A single number is needed: how many lines of the data hold the word "refer".
***** Input
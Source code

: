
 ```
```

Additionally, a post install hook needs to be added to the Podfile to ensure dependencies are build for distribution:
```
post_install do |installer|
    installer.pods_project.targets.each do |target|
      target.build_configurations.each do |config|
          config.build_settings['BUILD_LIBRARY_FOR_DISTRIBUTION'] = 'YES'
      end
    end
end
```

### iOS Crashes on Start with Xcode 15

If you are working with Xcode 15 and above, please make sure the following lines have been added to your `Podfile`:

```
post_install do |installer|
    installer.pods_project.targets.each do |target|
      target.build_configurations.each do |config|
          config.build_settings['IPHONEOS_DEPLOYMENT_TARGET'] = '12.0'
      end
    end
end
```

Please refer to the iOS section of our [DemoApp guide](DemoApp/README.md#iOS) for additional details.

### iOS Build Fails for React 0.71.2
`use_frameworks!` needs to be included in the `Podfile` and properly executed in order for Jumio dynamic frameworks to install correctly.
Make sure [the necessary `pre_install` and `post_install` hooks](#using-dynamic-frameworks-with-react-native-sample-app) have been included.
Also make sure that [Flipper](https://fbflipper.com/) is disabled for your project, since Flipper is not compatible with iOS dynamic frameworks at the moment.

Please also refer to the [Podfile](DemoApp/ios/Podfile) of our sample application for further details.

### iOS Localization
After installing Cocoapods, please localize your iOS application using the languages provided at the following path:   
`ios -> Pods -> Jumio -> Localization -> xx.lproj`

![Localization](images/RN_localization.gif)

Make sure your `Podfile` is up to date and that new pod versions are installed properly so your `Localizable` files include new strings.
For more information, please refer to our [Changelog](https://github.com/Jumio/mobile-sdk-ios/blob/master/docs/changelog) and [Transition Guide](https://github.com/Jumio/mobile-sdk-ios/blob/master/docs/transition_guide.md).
**********
Output for this task >>
3